▸ What is being asked
Go through the data below and copy each line where the word "mmlu" occurs.

▸ Extracted records
• • • • •

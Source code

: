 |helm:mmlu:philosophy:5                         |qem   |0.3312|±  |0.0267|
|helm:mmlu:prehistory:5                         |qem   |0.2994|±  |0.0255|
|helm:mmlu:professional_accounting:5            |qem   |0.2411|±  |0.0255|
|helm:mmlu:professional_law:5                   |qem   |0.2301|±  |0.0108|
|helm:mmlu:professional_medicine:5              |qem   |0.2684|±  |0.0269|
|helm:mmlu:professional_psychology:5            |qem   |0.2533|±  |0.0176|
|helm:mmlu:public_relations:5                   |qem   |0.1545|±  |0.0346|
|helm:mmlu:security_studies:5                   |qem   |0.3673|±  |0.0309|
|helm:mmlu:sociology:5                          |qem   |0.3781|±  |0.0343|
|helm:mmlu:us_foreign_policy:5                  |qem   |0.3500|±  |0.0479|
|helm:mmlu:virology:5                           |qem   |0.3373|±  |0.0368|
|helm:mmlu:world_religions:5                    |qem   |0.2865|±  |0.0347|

• • • • •

▸ Solution for this exercise
: |helm:mmlu:philosophy:5                         |qem   |0.3312|±  |0.0267|
|helm:mmlu:prehistory:5                         |qem   |0.2994|±  |0.0255|
|helm:mmlu:professional_accounting:5            |qem   |0.2411|±  |0.0255|
|helm:mmlu:professional_law:5                   |qem   |0.2301|±  |0.0108|
|helm:mmlu:professional_medicine:5              |qem   |0.2684|±  |0.0269|
|helm:mmlu:professional_psychology:5            |qem   |0.2533|±  |0.0176|
|helm:mmlu:public_relations:5                   |qem   |0.1545|±  |0.0346|
|helm:mmlu:security_studies:5                   |qem   |0.3673|±  |0.0309|
|helm:mmlu:sociology:5                          |qem   |0.3781|±  |0.0343|
|helm:mmlu:us_foreign_policy:5                  |qem   |0.3500|±  |0.0479|
|helm:mmlu:virology:5                           |qem   |0.3373|±  |0.0368|
|helm:mmlu:world_religions:5                    |qem   |0.2865|±  |0.0347|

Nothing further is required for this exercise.